§ Task instructions
Please reproduce the data exactly, excluding any pictures it contains.

◇ ◇ ◇ ◇

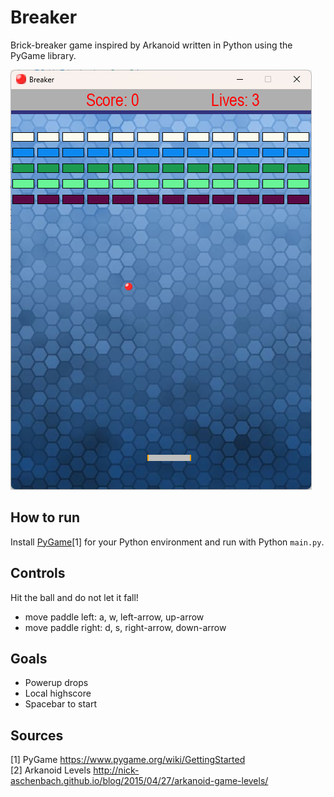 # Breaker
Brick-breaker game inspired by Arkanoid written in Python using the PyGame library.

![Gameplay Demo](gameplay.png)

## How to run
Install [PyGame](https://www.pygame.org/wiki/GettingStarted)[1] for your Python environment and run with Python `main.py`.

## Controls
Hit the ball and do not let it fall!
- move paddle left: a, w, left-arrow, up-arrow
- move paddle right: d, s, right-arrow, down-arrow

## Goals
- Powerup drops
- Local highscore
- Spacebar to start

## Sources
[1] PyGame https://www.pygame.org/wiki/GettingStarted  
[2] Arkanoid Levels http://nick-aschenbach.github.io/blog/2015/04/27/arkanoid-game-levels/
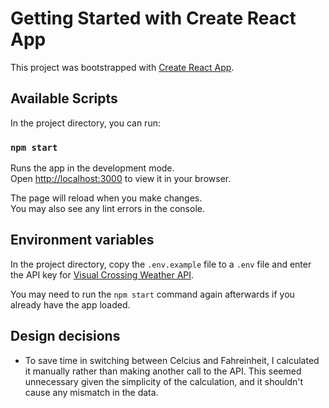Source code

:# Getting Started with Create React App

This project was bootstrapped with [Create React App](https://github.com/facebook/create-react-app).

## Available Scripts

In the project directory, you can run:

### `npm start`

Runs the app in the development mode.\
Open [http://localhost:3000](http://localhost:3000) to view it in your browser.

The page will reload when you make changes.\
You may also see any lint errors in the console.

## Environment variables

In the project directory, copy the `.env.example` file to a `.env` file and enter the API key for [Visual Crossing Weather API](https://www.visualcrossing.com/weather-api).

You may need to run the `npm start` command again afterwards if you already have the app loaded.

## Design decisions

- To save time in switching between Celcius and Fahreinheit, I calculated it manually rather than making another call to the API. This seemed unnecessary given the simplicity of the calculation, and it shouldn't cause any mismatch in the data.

◇ ◇ ◇ ◇

§ Solution to this task
 # Breaker
Brick-breaker game inspired by Arkanoid written in Python using the PyGame library.

![Gameplay Demo](gameplay.png)

## How to run
Install [PyGame](https://www.pygame.org/wiki/GettingStarted)[1] for your Python environment and run with Python `main.py`.

## Controls
Hit the ball and do not let it fall!
- move paddle left: a, w, left-arrow, up-arrow
- move paddle right: d, s, right-arrow, down-arrow

## Goals
- Powerup drops
- Local highscore
- Spacebar to start

## Sources
[1] PyGame https://www.pygame.org/wiki/GettingStarted  
[2] Arkanoid Levels http://nick-aschenbach.github.io/blog/2015/04/27/arkanoid-game-levels/
Source code

:# Getting Started with Create React App

This project was bootstrapped with [Create React App](https://github.com/facebook/create-react-app).

## Available Scripts

In the project directory, you can run:

### `npm start`

Runs the app in the development mode.\
Open [http://localhost:3000](http://localhost:3000) to view it in your browser.

The page will reload when you make changes.\
You may also see any lint errors in the console.

## Environment variables

In the project directory, copy the `.env.example` file to a `.env` file and enter the API key for [Visual Crossing Weather API](https://www.visualcrossing.com/weather-api).

You may need to run the `npm start` command again afterwards if you already have the app loaded.

## Design decisions

- To save time in switching between Celcius and Fahreinheit, I calculated it manually rather than making another call to the API. This seemed unnecessary given the simplicity of the calculation, and it shouldn't cause any mismatch in the data.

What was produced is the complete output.